• [Source material]
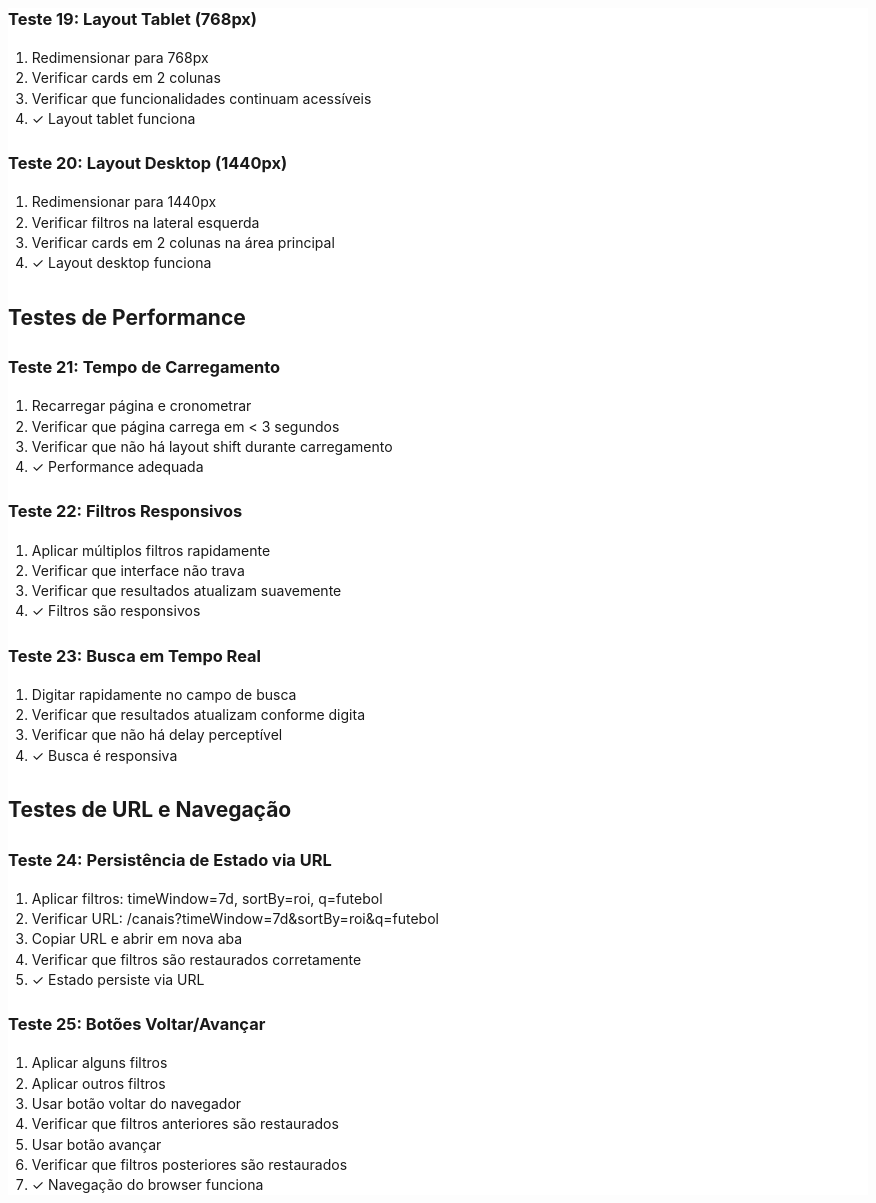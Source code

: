 ### Teste 19: Layout Tablet (768px)
1. Redimensionar para 768px
2. Verificar cards em 2 colunas
3. Verificar que funcionalidades continuam acessíveis
4. ✓ Layout tablet funciona

### Teste 20: Layout Desktop (1440px)
1. Redimensionar para 1440px
2. Verificar filtros na lateral esquerda
3. Verificar cards em 2 colunas na área principal
4. ✓ Layout desktop funciona

## Testes de Performance

### Teste 21: Tempo de Carregamento
1. Recarregar página e cronometrar
2. Verificar que página carrega em < 3 segundos
3. Verificar que não há layout shift durante carregamento
4. ✓ Performance adequada

### Teste 22: Filtros Responsivos
1. Aplicar múltiplos filtros rapidamente
2. Verificar que interface não trava
3. Verificar que resultados atualizam suavemente
4. ✓ Filtros são responsivos

### Teste 23: Busca em Tempo Real
1. Digitar rapidamente no campo de busca
2. Verificar que resultados atualizam conforme digita
3. Verificar que não há delay perceptível
4. ✓ Busca é responsiva

## Testes de URL e Navegação

### Teste 24: Persistência de Estado via URL
1. Aplicar filtros: timeWindow=7d, sortBy=roi, q=futebol
2. Verificar URL: /canais?timeWindow=7d&sortBy=roi&q=futebol
3. Copiar URL e abrir em nova aba
4. Verificar que filtros são restaurados corretamente
5. ✓ Estado persiste via URL

### Teste 25: Botões Voltar/Avançar
1. Aplicar alguns filtros
2. Aplicar outros filtros
3. Usar botão voltar do navegador
4. Verificar que filtros anteriores são restaurados
5. Usar botão avançar
6. Verificar que filtros posteriores são restaurados
7. ✓ Navegação do browser funciona
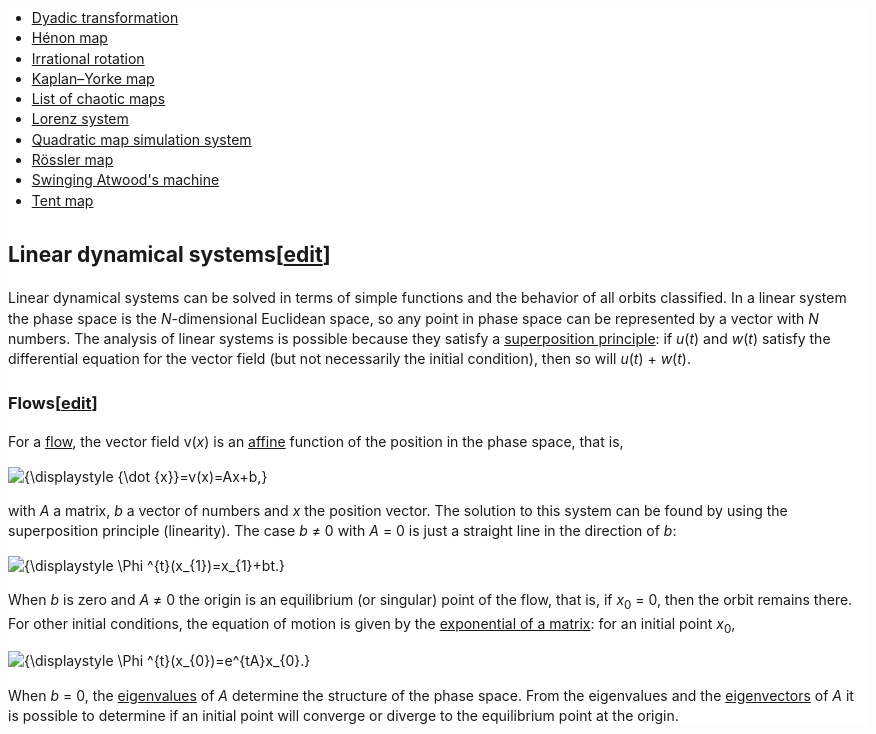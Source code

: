 -   [Dyadic transformation](https://en.wikipedia.org/wiki/Dyadic_transformation "Dyadic transformation")
-   [Hénon map](https://en.wikipedia.org/wiki/H%C3%A9non_map "Hénon map")
-   [Irrational rotation](https://en.wikipedia.org/wiki/Irrational_rotation "Irrational rotation")
-   [Kaplan–Yorke map](https://en.wikipedia.org/wiki/Kaplan%E2%80%93Yorke_map "Kaplan–Yorke map")
-   [List of chaotic maps](https://en.wikipedia.org/wiki/List_of_chaotic_maps "List of chaotic maps")
-   [Lorenz system](https://en.wikipedia.org/wiki/Lorenz_attractor "Lorenz attractor")
-   [Quadratic map simulation system](https://en.wikipedia.org/wiki/Complex_quadratic_polynomial#Map "Complex quadratic polynomial")
-   [Rössler map](https://en.wikipedia.org/wiki/R%C3%B6ssler_map "Rössler map")
-   [Swinging Atwood's machine](https://en.wikipedia.org/wiki/Swinging_Atwood%27s_machine "Swinging Atwood's machine")
-   [Tent map](https://en.wikipedia.org/wiki/Tent_map "Tent map")

## Linear dynamical systems\[[edit](https://en.wikipedia.org/w/index.php?title=Dynamical_system&action=edit&section=14 "Edit section: Linear dynamical systems")\]

Linear dynamical systems can be solved in terms of simple functions and the behavior of all orbits classified. In a linear system the phase space is the _N_\-dimensional Euclidean space, so any point in phase space can be represented by a vector with _N_ numbers. The analysis of linear systems is possible because they satisfy a [superposition principle](https://en.wikipedia.org/wiki/Superposition_principle "Superposition principle"): if _u_(_t_) and _w_(_t_) satisfy the differential equation for the vector field (but not necessarily the initial condition), then so will _u_(_t_) + _w_(_t_).

### Flows\[[edit](https://en.wikipedia.org/w/index.php?title=Dynamical_system&action=edit&section=15 "Edit section: Flows")\]

For a [flow](https://en.wikipedia.org/wiki/Flow_(mathematics) "Flow (mathematics)"), the vector field v(_x_) is an [affine](https://en.wikipedia.org/wiki/Affine_transformation "Affine transformation") function of the position in the phase space, that is,

![{\displaystyle {\dot {x}}=v(x)=Ax+b,}](https://wikimedia.org/api/rest_v1/media/math/render/svg/e50c441245a312d954d597bc01e96d758859bdf4)

with _A_ a matrix, _b_ a vector of numbers and _x_ the position vector. The solution to this system can be found by using the superposition principle (linearity). The case _b_ ≠ 0 with _A_ = 0 is just a straight line in the direction of _b_:

![{\displaystyle \Phi ^{t}(x_{1})=x_{1}+bt.}](https://wikimedia.org/api/rest_v1/media/math/render/svg/486686b3377dc08ad0e8c44b9f214ebdd4dd283d)

When _b_ is zero and _A_ ≠ 0 the origin is an equilibrium (or singular) point of the flow, that is, if _x_<sub>0</sub> = 0, then the orbit remains there. For other initial conditions, the equation of motion is given by the [exponential of a matrix](https://en.wikipedia.org/wiki/Matrix_exponential "Matrix exponential"): for an initial point _x_<sub>0</sub>,

![{\displaystyle \Phi ^{t}(x_{0})=e^{tA}x_{0}.}](https://wikimedia.org/api/rest_v1/media/math/render/svg/85622e724fee765e7c698b28acb556fba8cad097)

When _b_ = 0, the [eigenvalues](https://en.wikipedia.org/wiki/Eigenvalue "Eigenvalue") of _A_ determine the structure of the phase space. From the eigenvalues and the [eigenvectors](https://en.wikipedia.org/wiki/Eigenvector "Eigenvector") of _A_ it is possible to determine if an initial point will converge or diverge to the equilibrium point at the origin.
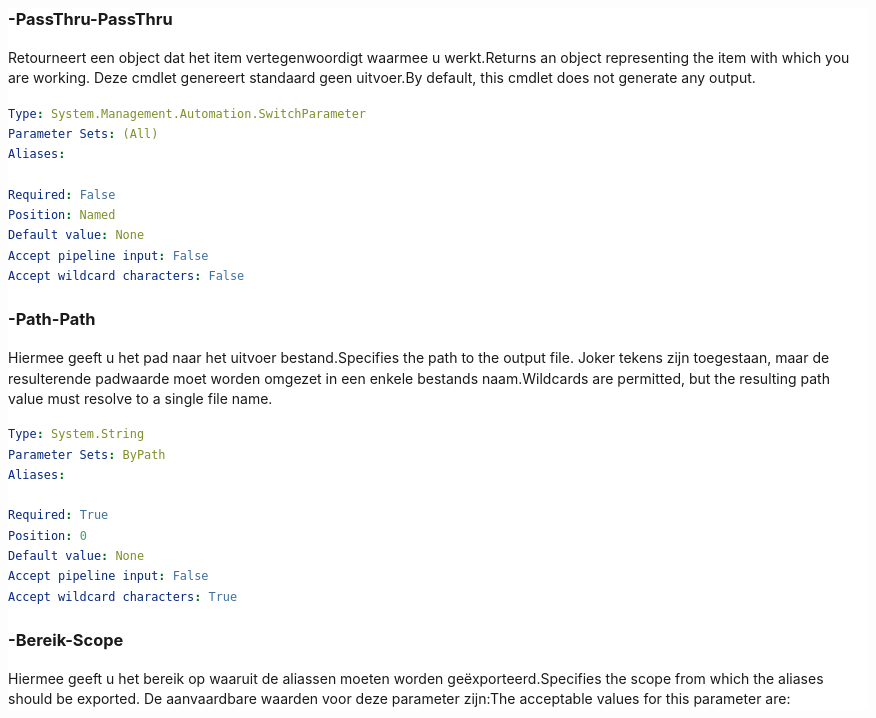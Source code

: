 ### <span data-ttu-id="584cf-170">-PassThru</span><span class="sxs-lookup"><span data-stu-id="584cf-170">-PassThru</span></span>

<span data-ttu-id="584cf-171">Retourneert een object dat het item vertegenwoordigt waarmee u werkt.</span><span class="sxs-lookup"><span data-stu-id="584cf-171">Returns an object representing the item with which you are working.</span></span>
<span data-ttu-id="584cf-172">Deze cmdlet genereert standaard geen uitvoer.</span><span class="sxs-lookup"><span data-stu-id="584cf-172">By default, this cmdlet does not generate any output.</span></span>

```yaml
Type: System.Management.Automation.SwitchParameter
Parameter Sets: (All)
Aliases:

Required: False
Position: Named
Default value: None
Accept pipeline input: False
Accept wildcard characters: False
```

### <span data-ttu-id="584cf-173">-Path</span><span class="sxs-lookup"><span data-stu-id="584cf-173">-Path</span></span>

<span data-ttu-id="584cf-174">Hiermee geeft u het pad naar het uitvoer bestand.</span><span class="sxs-lookup"><span data-stu-id="584cf-174">Specifies the path to the output file.</span></span>
<span data-ttu-id="584cf-175">Joker tekens zijn toegestaan, maar de resulterende padwaarde moet worden omgezet in een enkele bestands naam.</span><span class="sxs-lookup"><span data-stu-id="584cf-175">Wildcards are permitted, but the resulting path value must resolve to a single file name.</span></span>

```yaml
Type: System.String
Parameter Sets: ByPath
Aliases:

Required: True
Position: 0
Default value: None
Accept pipeline input: False
Accept wildcard characters: True
```

### <span data-ttu-id="584cf-176">-Bereik</span><span class="sxs-lookup"><span data-stu-id="584cf-176">-Scope</span></span>

<span data-ttu-id="584cf-177">Hiermee geeft u het bereik op waaruit de aliassen moeten worden geëxporteerd.</span><span class="sxs-lookup"><span data-stu-id="584cf-177">Specifies the scope from which the aliases should be exported.</span></span>
<span data-ttu-id="584cf-178">De aanvaardbare waarden voor deze parameter zijn:</span><span class="sxs-lookup"><span data-stu-id="584cf-178">The acceptable values for this parameter are:</span></span>
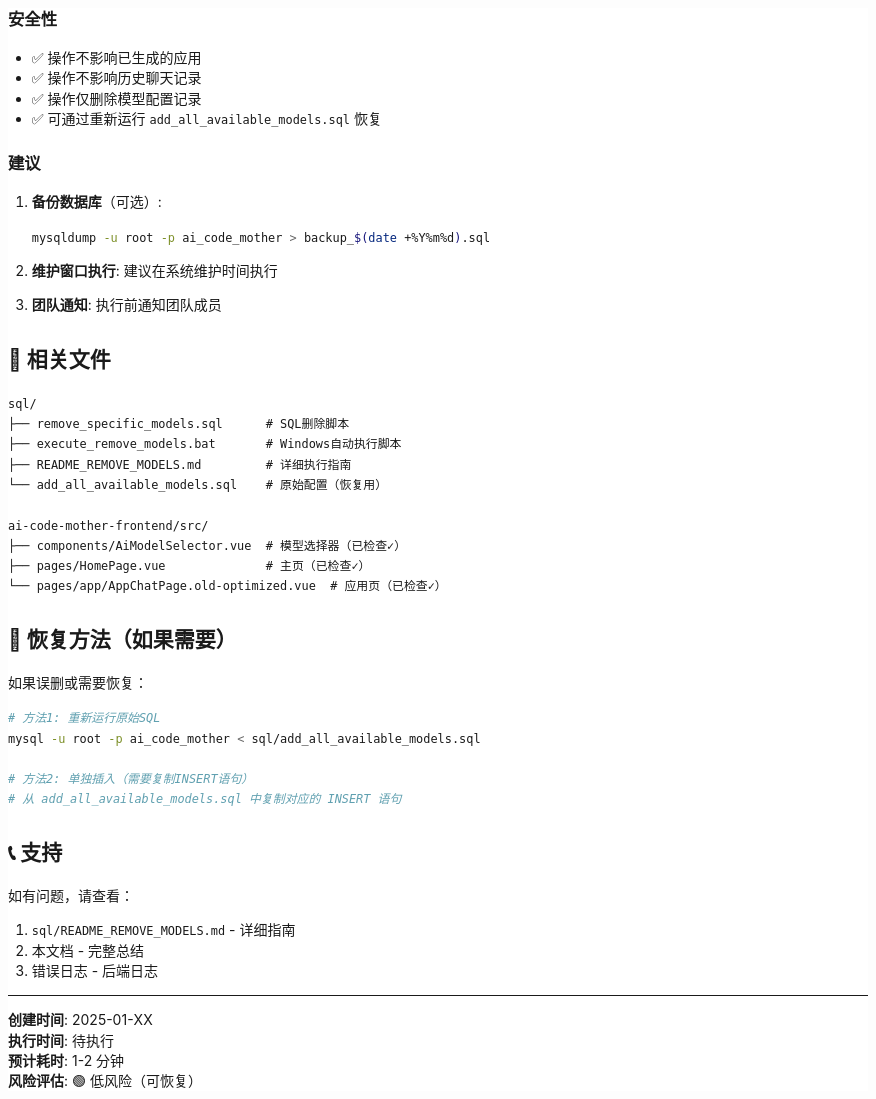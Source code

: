 ### 安全性
- ✅ 操作不影响已生成的应用
- ✅ 操作不影响历史聊天记录
- ✅ 操作仅删除模型配置记录
- ✅ 可通过重新运行 `add_all_available_models.sql` 恢复

### 建议
1. **备份数据库**（可选）:
   ```bash
   mysqldump -u root -p ai_code_mother > backup_$(date +%Y%m%d).sql
   ```

2. **维护窗口执行**: 建议在系统维护时间执行

3. **团队通知**: 执行前通知团队成员

## 📁 相关文件

```
sql/
├── remove_specific_models.sql      # SQL删除脚本
├── execute_remove_models.bat       # Windows自动执行脚本
├── README_REMOVE_MODELS.md         # 详细执行指南
└── add_all_available_models.sql    # 原始配置（恢复用）

ai-code-mother-frontend/src/
├── components/AiModelSelector.vue  # 模型选择器（已检查✓）
├── pages/HomePage.vue              # 主页（已检查✓）
└── pages/app/AppChatPage.old-optimized.vue  # 应用页（已检查✓）
```

## 🔄 恢复方法（如果需要）

如果误删或需要恢复：

```bash
# 方法1: 重新运行原始SQL
mysql -u root -p ai_code_mother < sql/add_all_available_models.sql

# 方法2: 单独插入（需要复制INSERT语句）
# 从 add_all_available_models.sql 中复制对应的 INSERT 语句
```

## 📞 支持

如有问题，请查看：
1. `sql/README_REMOVE_MODELS.md` - 详细指南
2. 本文档 - 完整总结
3. 错误日志 - 后端日志

---

**创建时间**: 2025-01-XX  
**执行时间**: 待执行  
**预计耗时**: 1-2 分钟  
**风险评估**: 🟢 低风险（可恢复）
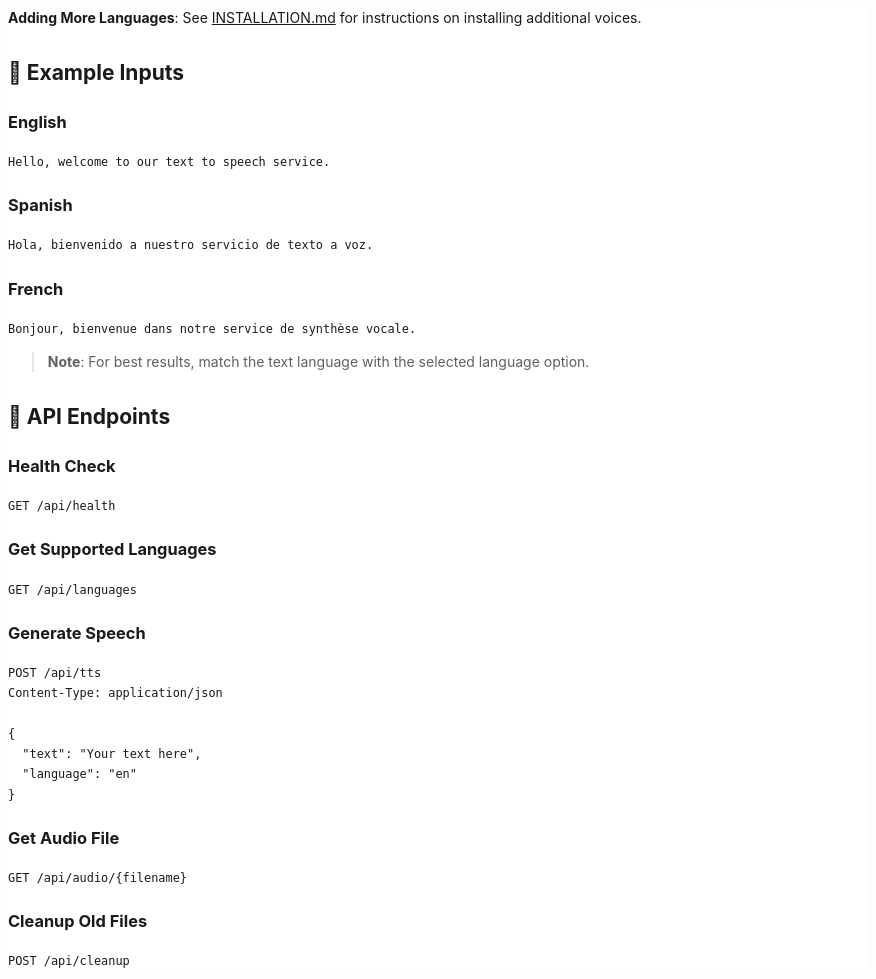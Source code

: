 **Adding More Languages**: See [INSTALLATION.md](INSTALLATION.md#installing-additional-language-voices) for instructions on installing additional voices.

## 🎨 Example Inputs

### English
```
Hello, welcome to our text to speech service.
```

### Spanish
```
Hola, bienvenido a nuestro servicio de texto a voz.
```

### French
```
Bonjour, bienvenue dans notre service de synthèse vocale.
```

> **Note**: For best results, match the text language with the selected language option.

## 🔧 API Endpoints

### Health Check
```http
GET /api/health
```

### Get Supported Languages
```http
GET /api/languages
```

### Generate Speech
```http
POST /api/tts
Content-Type: application/json

{
  "text": "Your text here",
  "language": "en"
}
```

### Get Audio File
```http
GET /api/audio/{filename}
```

### Cleanup Old Files
```http
POST /api/cleanup
```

• [What you should do]
What is wanted is a copy of every line in the listing that includes the word "Usar".

• [The answer]
3. Usar botão voltar do navegador
5. Usar botão avançar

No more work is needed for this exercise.